Alex Frankel of Holy Ghost! was a difficult musician to interview because rather than committing to definitive answers to my questions, he answered in shades of gray. This led me to ask for clarifications, and ask the questions in different ways. Not a knock on Frankel, of course, but it did make writing the story more challenging. In the end, the parts I felt confident I understood, I included in the story that ran Friday (read it here). Some of the rest is available here, for your enjoyment.
If you’re going to Treasure Island Music Festival Saturday, make sure to catch Holy Ghost!
You have made a point of declaring that you’re now outsider to the dance scene in New York. Why is that?
Not that I don’t stand by what we say, but it’s a thing where reporters in an interview might say, “What do you think about the scene right now?” and our natural reaction is to say, “I don’t really know. I don’t feel like we’re in the scene. I don’t know what a scene is.” Nick [Millhiser] and I … always operated within our group of friends and people that we know that like dance music or old disco music. But we never were party promoters or into after-hours clubs or like, “Have you heard this remix?” We’ve never been like that. We never have felt connected to any scene other than our friends.
Everyone is talking about the concept of aging on this album. Is that a theme you knew you wanted to incorporate, or did it just evolve naturally on its own. Why do you think it’s there?
It was a conscious decision as much as writing any lyric or any piece of music is conscious. It’s not premeditated, I guess is the answer. We didn’t set out and make a plan to write about aging. We’re only 30 years old, so I don’t know if we’re experts on the subject. “It Must be the Weather,” that song to me has a lot to do with aging or depression.
You toured with New Order this summer, right? What was that experience like for you?

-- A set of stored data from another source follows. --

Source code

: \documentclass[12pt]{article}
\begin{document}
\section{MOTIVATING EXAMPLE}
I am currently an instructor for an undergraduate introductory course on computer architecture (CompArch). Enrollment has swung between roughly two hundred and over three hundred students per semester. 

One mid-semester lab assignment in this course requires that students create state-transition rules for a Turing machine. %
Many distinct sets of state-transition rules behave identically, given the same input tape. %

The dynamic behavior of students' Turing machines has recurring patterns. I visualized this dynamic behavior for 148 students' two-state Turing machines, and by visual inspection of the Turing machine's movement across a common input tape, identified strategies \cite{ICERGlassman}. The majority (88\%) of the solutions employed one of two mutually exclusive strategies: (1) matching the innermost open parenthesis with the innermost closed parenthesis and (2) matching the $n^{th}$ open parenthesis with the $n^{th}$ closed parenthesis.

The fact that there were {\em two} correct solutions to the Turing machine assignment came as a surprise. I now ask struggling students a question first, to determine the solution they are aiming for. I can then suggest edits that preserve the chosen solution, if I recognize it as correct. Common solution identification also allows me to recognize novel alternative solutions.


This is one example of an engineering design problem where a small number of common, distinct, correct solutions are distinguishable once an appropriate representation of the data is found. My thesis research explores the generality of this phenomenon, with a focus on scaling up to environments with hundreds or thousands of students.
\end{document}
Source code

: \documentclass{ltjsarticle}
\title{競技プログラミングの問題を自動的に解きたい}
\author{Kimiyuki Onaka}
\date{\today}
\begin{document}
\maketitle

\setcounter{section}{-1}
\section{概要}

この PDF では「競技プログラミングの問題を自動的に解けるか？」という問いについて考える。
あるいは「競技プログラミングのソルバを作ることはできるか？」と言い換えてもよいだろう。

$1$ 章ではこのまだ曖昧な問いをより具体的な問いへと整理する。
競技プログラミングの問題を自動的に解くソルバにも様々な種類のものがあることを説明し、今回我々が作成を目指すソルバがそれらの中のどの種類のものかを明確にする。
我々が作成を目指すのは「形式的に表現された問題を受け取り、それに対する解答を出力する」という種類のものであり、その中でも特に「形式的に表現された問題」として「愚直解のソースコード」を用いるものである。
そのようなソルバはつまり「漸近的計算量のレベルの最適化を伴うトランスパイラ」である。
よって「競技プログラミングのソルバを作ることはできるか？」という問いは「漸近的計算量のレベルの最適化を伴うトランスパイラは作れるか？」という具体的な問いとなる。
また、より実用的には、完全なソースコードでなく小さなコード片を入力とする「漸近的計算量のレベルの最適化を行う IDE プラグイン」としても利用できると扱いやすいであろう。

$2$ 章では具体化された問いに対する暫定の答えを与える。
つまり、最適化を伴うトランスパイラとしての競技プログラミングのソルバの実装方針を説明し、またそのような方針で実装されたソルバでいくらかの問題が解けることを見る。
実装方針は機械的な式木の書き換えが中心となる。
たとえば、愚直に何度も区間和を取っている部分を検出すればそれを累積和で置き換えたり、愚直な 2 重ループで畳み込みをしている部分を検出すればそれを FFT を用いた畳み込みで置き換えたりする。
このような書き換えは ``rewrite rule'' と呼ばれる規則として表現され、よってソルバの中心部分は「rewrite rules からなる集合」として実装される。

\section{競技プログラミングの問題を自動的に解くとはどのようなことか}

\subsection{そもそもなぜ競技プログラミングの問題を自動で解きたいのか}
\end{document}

It was awesome. When you meet someone who you’ve grown up (with) or who you idolize or really respect, sometimes you don’t want to meet them because you’re scared that they’ll turn out to be total jerks. That’s absolutely happened to us before. I was introduced to someone who turned out to be such an asshole, and I had all of his records. We were very pleasantly surprised. They were so nice and so helpful. I have not a bad thing to say about that experience. I’d do it again in a heartbeat.
Was there a lesson you learned from them or skill you picked up?
They give it everything they’ve got every night. Whatever the city, whatever the weather, however many people were there, or anything, they really played their hearts out.